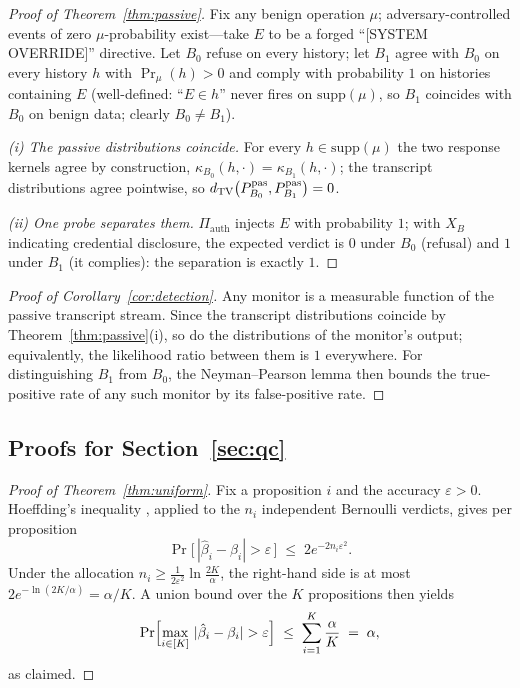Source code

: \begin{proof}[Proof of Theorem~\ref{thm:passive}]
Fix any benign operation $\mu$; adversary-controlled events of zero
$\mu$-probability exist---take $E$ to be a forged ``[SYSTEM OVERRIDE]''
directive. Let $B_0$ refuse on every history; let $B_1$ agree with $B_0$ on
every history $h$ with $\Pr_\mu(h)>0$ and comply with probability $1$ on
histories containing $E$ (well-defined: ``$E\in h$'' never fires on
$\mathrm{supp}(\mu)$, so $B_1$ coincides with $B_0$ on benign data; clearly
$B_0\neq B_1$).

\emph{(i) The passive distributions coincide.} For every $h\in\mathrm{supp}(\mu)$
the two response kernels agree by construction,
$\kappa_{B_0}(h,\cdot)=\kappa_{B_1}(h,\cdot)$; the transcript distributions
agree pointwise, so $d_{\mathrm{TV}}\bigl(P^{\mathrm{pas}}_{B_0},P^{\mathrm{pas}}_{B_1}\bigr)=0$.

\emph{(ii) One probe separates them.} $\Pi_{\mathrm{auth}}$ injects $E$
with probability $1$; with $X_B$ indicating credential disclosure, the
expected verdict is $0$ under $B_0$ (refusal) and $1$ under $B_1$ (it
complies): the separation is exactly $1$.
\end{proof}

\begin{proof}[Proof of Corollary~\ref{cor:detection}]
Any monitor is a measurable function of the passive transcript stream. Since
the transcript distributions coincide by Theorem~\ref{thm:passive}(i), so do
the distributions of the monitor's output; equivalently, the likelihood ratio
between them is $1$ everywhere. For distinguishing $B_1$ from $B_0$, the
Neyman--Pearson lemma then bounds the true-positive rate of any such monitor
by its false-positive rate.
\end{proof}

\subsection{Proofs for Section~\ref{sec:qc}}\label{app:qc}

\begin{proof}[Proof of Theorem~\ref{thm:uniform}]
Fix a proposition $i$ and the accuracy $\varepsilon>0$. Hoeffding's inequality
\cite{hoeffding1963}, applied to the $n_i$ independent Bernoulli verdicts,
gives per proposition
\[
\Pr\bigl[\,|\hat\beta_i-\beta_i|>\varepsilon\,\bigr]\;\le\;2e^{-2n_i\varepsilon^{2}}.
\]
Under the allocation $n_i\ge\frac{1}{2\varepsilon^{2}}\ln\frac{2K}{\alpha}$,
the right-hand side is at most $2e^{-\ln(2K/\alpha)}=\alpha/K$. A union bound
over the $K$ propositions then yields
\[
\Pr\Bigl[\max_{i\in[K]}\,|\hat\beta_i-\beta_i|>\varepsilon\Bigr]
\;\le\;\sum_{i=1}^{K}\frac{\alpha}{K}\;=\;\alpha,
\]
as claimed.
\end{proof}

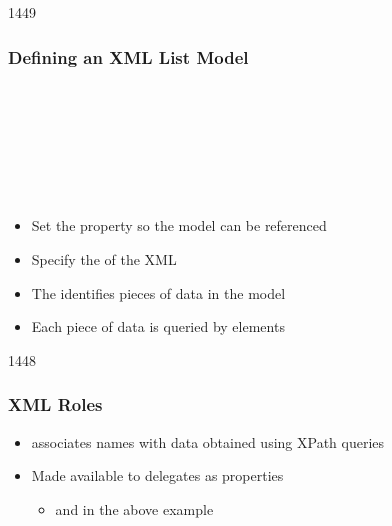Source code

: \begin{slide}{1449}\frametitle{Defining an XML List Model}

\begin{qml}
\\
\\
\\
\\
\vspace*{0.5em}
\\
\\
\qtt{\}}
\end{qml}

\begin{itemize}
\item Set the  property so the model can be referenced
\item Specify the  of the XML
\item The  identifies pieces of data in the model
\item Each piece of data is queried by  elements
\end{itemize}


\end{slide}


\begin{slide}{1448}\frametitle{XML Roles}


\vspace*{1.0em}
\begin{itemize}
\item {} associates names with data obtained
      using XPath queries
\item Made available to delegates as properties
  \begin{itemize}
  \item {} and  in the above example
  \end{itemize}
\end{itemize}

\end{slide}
++++++++++
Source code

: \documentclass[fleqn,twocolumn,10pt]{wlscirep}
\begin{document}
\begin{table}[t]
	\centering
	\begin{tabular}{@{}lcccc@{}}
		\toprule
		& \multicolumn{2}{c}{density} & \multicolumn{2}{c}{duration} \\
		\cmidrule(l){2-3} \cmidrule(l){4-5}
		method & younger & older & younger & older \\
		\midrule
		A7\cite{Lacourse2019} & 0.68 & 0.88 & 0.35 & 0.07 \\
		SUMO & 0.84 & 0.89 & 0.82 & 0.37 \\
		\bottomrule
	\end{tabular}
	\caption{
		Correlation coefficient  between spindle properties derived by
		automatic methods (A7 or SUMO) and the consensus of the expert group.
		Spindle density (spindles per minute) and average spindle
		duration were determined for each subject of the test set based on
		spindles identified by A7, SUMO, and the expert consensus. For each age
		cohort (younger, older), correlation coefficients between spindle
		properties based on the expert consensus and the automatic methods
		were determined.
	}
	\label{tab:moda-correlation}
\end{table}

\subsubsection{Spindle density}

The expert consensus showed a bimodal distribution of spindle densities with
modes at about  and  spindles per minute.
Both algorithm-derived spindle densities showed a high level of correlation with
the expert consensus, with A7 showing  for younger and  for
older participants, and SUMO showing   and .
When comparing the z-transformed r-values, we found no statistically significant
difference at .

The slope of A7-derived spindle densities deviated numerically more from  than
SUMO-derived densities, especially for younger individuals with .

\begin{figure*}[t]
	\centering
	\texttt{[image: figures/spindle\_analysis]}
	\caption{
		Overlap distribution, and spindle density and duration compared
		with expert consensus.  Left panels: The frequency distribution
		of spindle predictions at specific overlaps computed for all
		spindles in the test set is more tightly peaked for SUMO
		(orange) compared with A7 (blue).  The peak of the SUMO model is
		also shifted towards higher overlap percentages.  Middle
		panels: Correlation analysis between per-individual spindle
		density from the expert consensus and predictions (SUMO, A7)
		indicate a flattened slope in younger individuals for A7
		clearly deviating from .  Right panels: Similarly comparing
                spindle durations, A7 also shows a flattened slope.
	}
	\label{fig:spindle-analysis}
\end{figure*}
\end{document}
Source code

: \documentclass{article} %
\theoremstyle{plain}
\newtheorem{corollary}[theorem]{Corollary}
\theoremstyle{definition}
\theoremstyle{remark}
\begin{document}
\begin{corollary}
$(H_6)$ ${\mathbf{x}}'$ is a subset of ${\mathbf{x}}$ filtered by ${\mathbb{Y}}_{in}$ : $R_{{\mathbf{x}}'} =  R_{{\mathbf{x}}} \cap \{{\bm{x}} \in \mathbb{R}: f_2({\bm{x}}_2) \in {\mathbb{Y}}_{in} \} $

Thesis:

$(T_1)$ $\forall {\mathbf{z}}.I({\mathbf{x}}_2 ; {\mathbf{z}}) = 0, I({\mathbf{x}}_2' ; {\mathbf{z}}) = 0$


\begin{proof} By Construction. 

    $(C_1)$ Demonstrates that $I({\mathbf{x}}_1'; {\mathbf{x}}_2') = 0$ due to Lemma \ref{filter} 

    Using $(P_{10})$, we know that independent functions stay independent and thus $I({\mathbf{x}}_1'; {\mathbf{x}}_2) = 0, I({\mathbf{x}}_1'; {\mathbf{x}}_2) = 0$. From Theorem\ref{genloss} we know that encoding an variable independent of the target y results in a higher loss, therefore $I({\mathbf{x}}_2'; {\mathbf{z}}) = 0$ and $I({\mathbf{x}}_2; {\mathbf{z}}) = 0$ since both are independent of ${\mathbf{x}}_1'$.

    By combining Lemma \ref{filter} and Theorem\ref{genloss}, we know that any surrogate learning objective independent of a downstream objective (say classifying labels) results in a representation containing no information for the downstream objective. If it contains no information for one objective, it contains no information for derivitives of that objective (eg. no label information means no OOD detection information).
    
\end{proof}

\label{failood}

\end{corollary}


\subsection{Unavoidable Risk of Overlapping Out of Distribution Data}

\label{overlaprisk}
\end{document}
++++++++++
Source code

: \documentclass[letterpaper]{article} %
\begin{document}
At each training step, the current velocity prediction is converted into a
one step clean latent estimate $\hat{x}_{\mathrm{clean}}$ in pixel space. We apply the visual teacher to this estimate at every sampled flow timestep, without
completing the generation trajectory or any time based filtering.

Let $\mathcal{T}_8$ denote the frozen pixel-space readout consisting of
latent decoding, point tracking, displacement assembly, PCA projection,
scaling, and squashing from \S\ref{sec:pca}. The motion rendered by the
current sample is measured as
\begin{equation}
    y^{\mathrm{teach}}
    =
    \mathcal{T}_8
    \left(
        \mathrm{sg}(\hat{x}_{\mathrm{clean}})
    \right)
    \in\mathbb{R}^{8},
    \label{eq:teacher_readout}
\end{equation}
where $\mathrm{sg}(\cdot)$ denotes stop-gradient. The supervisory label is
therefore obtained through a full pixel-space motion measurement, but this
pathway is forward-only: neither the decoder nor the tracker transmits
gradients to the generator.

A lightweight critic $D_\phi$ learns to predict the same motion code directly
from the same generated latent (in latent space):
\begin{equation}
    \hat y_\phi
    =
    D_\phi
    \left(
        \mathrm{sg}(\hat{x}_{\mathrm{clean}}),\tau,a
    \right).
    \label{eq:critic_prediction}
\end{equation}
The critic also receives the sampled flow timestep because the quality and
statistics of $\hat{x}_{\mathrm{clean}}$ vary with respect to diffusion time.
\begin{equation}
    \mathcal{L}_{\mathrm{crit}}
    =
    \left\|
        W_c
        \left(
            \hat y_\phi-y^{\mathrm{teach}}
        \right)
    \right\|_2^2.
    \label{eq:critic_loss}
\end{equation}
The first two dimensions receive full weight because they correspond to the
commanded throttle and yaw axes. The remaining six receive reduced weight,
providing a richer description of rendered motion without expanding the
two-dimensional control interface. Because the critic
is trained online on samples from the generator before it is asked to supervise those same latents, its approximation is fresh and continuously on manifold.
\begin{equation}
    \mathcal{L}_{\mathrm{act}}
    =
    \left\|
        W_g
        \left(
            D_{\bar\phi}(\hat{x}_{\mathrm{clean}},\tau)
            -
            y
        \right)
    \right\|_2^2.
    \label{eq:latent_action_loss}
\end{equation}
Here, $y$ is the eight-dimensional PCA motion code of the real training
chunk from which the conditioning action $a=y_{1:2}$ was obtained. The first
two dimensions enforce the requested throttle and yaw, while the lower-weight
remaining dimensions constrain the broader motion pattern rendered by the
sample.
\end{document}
++++++++++
> _About this exercise_: Among the entries above, which lines include "slide"? List them all.

> _Result_:
: \begin{slide}{1449}\frametitle{Defining an XML List Model}
\end{slide}
\begin{slide}{1448}\frametitle{XML Roles}
\end{slide}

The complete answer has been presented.